REQUIRED WORK:
Write out every line exactly, from the start of the records below to the line with "### Validation", and stop there. Don't write out the pictures.
--- START ---
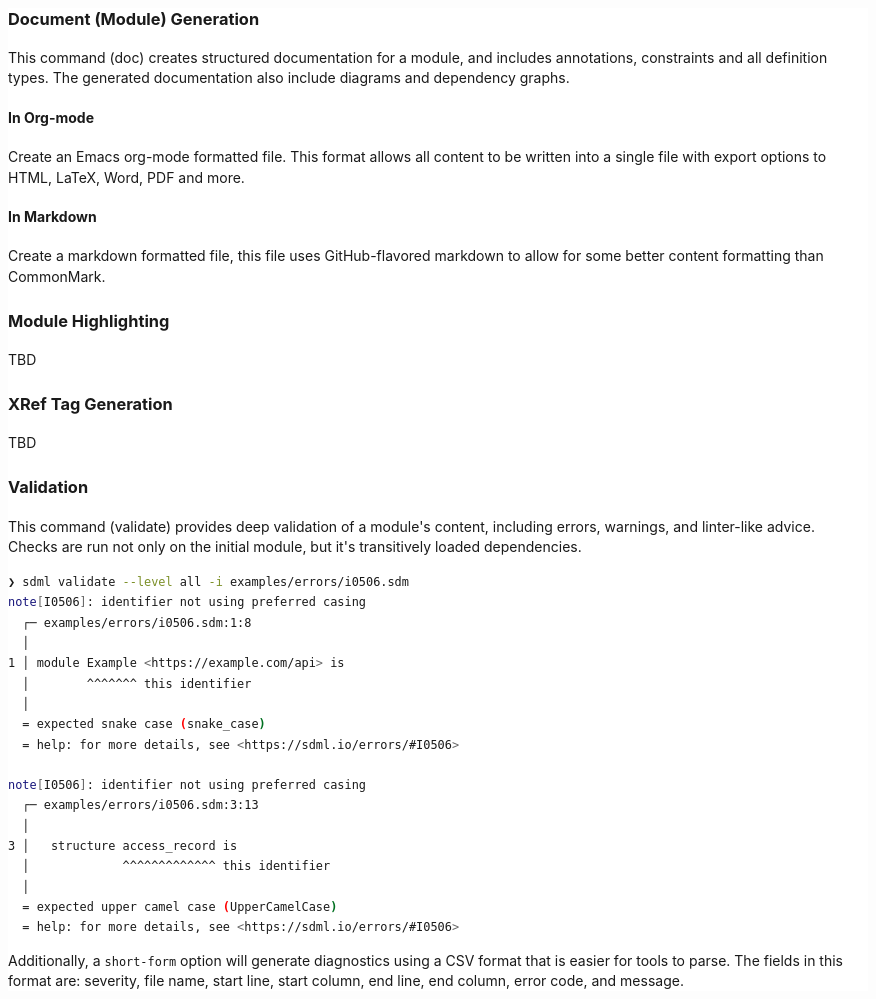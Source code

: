 ### Document (Module) Generation

This command (doc) creates structured documentation for a module, and includes
annotations, constraints and all definition types. The generated documentation
also include diagrams and dependency graphs.

#### In Org-mode

Create an Emacs org-mode formatted file. This format allows all content to be
written into a single file with export options to HTML, LaTeX, Word, PDF and
more.

#### In Markdown

Create a markdown formatted file, this file uses GitHub-flavored markdown to
allow for some better content formatting than CommonMark.

### Module Highlighting

TBD

### XRef Tag Generation

TBD

### Validation

This command (validate) provides deep validation of a module's content,
including errors, warnings, and linter-like advice. Checks are run not only on
the initial module, but it's transitively loaded dependencies.

```bash
❯ sdml validate --level all -i examples/errors/i0506.sdm
note[I0506]: identifier not using preferred casing
  ┌─ examples/errors/i0506.sdm:1:8
  │
1 │ module Example <https://example.com/api> is
  │        ^^^^^^^ this identifier
  │
  = expected snake case (snake_case)
  = help: for more details, see <https://sdml.io/errors/#I0506>

note[I0506]: identifier not using preferred casing
  ┌─ examples/errors/i0506.sdm:3:13
  │
3 │   structure access_record is
  │             ^^^^^^^^^^^^^ this identifier
  │
  = expected upper camel case (UpperCamelCase)
  = help: for more details, see <https://sdml.io/errors/#I0506>
```

Additionally, a `short-form` option will generate diagnostics using a CSV format
that is easier for tools to parse. The fields in this format are: severity, file
name, start line, start column, end line, end column, error code, and message.
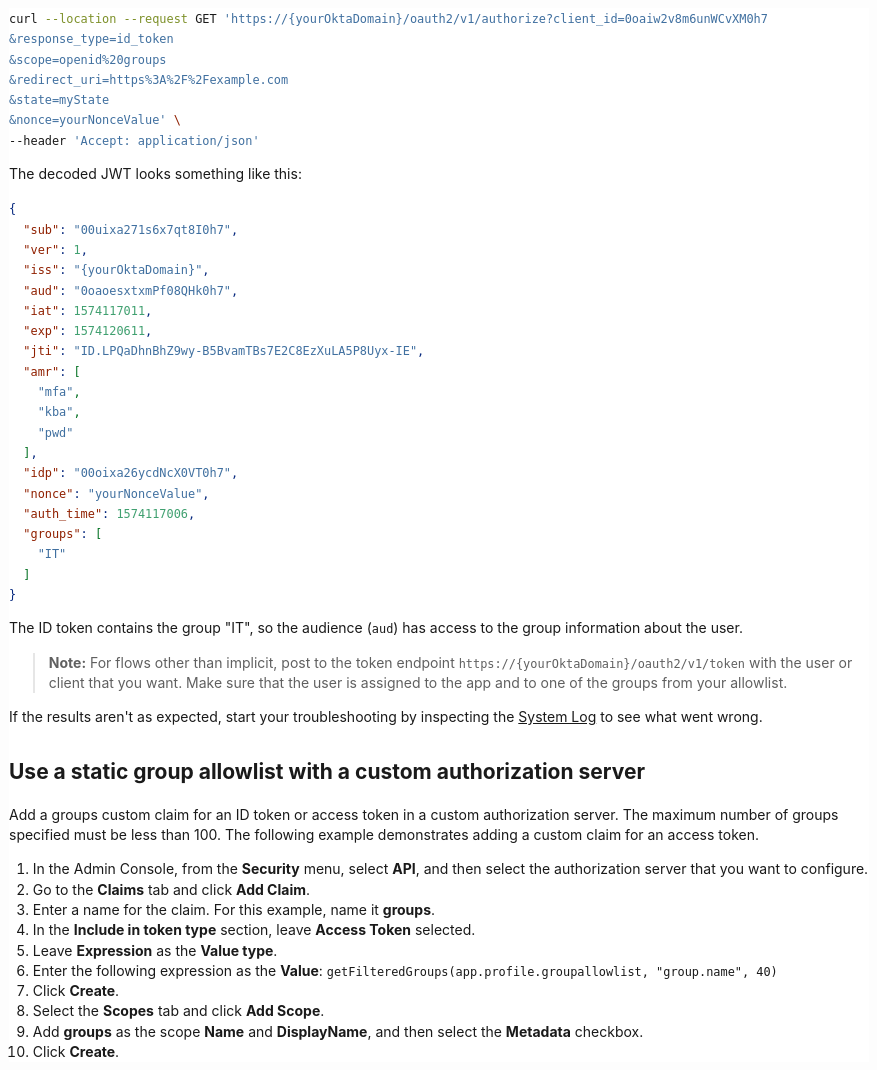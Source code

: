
 ```bash
curl --location --request GET 'https://{yourOktaDomain}/oauth2/v1/authorize?client_id=0oaiw2v8m6unWCvXM0h7
&response_type=id_token
&scope=openid%20groups
&redirect_uri=https%3A%2F%2Fexample.com
&state=myState
&nonce=yourNonceValue' \
--header 'Accept: application/json'
```

The decoded JWT looks something like this:

```json
{
  "sub": "00uixa271s6x7qt8I0h7",
  "ver": 1,
  "iss": "{yourOktaDomain}",
  "aud": "0oaoesxtxmPf08QHk0h7",
  "iat": 1574117011,
  "exp": 1574120611,
  "jti": "ID.LPQaDhnBhZ9wy-B5BvamTBs7E2C8EzXuLA5P8Uyx-IE",
  "amr": [
    "mfa",
    "kba",
    "pwd"
  ],
  "idp": "00oixa26ycdNcX0VT0h7",
  "nonce": "yourNonceValue",
  "auth_time": 1574117006,
  "groups": [
    "IT"
  ]
}
```

The ID token contains the group "IT", so the audience (`aud`) has access to the group information about the user.

> **Note:** For flows other than implicit, post to the token endpoint `https://{yourOktaDomain}/oauth2/v1/token` with the user or client that you want. Make sure that the user is assigned to the app and to one of the groups from your allowlist.

If the results aren't as expected, start your troubleshooting by inspecting the [System Log](/docs/reference/api/system-log/) to see what went wrong.

## Use a static group allowlist with a custom authorization server

Add a groups custom claim for an ID token or access token in a custom authorization server. The maximum number of groups specified must be less than 100. The following example demonstrates adding a custom claim for an access token.

1. In the Admin Console, from the **Security** menu, select **API**, and then select the authorization server that you want to configure.
2. Go to the **Claims** tab and click **Add Claim**.
3. Enter a name for the claim. For this example, name it **groups**.
4. In the **Include in token type** section, leave **Access Token** selected.
5. Leave **Expression** as the **Value type**.
6. Enter the following expression as the **Value**: `getFilteredGroups(app.profile.groupallowlist, "group.name", 40)`
7. Click **Create**.
8. Select the **Scopes** tab and click **Add Scope**.
9. Add **groups** as the scope **Name** and **DisplayName**, and then select the **Metadata** checkbox.
10. Click **Create**.
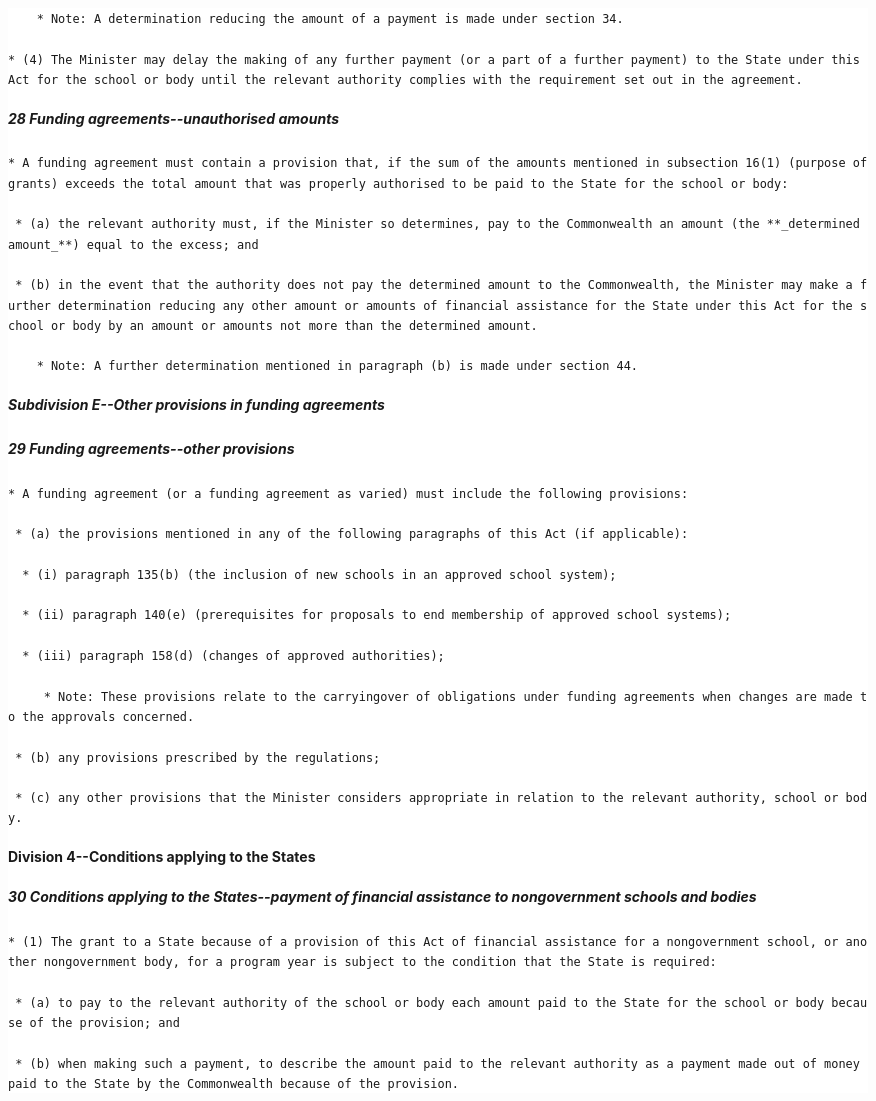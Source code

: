        * Note: A determination reducing the amount of a payment is made under section 34.

    * (4) The Minister may delay the making of any further payment (or a part of a further payment) to the State under this Act for the school or body until the relevant authority complies with the requirement set out in the agreement.

##### 28  Funding agreements--unauthorised amounts

    * A funding agreement must contain a provision that, if the sum of the amounts mentioned in subsection 16(1) (purpose of grants) exceeds the total amount that was properly authorised to be paid to the State for the school or body:

     * (a) the relevant authority must, if the Minister so determines, pay to the Commonwealth an amount (the **_determined amount_**) equal to the excess; and

     * (b) in the event that the authority does not pay the determined amount to the Commonwealth, the Minister may make a further determination reducing any other amount or amounts of financial assistance for the State under this Act for the school or body by an amount or amounts not more than the determined amount.

        * Note: A further determination mentioned in paragraph (b) is made under section 44.

##### Subdivision E--Other provisions in funding agreements

##### 29  Funding agreements--other provisions

    * A funding agreement (or a funding agreement as varied) must include the following provisions:

     * (a) the provisions mentioned in any of the following paragraphs of this Act (if applicable):

      * (i) paragraph 135(b) (the inclusion of new schools in an approved school system);

      * (ii) paragraph 140(e) (prerequisites for proposals to end membership of approved school systems);

      * (iii) paragraph 158(d) (changes of approved authorities);

         * Note: These provisions relate to the carryingover of obligations under funding agreements when changes are made to the approvals concerned.

     * (b) any provisions prescribed by the regulations;

     * (c) any other provisions that the Minister considers appropriate in relation to the relevant authority, school or body.

#### Division 4--Conditions applying to the States

##### 30  Conditions applying to the States--payment of financial assistance to nongovernment schools and bodies

    * (1) The grant to a State because of a provision of this Act of financial assistance for a nongovernment school, or another nongovernment body, for a program year is subject to the condition that the State is required:

     * (a) to pay to the relevant authority of the school or body each amount paid to the State for the school or body because of the provision; and

     * (b) when making such a payment, to describe the amount paid to the relevant authority as a payment made out of money paid to the State by the Commonwealth because of the provision.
--- END ---
ANSWER BOX:
Source code

: ### Document (Module) Generation

This command (doc) creates structured documentation for a module, and includes
annotations, constraints and all definition types. The generated documentation
also include diagrams and dependency graphs.

#### In Org-mode

Create an Emacs org-mode formatted file. This format allows all content to be
written into a single file with export options to HTML, LaTeX, Word, PDF and
more.

#### In Markdown

Create a markdown formatted file, this file uses GitHub-flavored markdown to
allow for some better content formatting than CommonMark.

### Module Highlighting

TBD

### XRef Tag Generation

TBD

### Validation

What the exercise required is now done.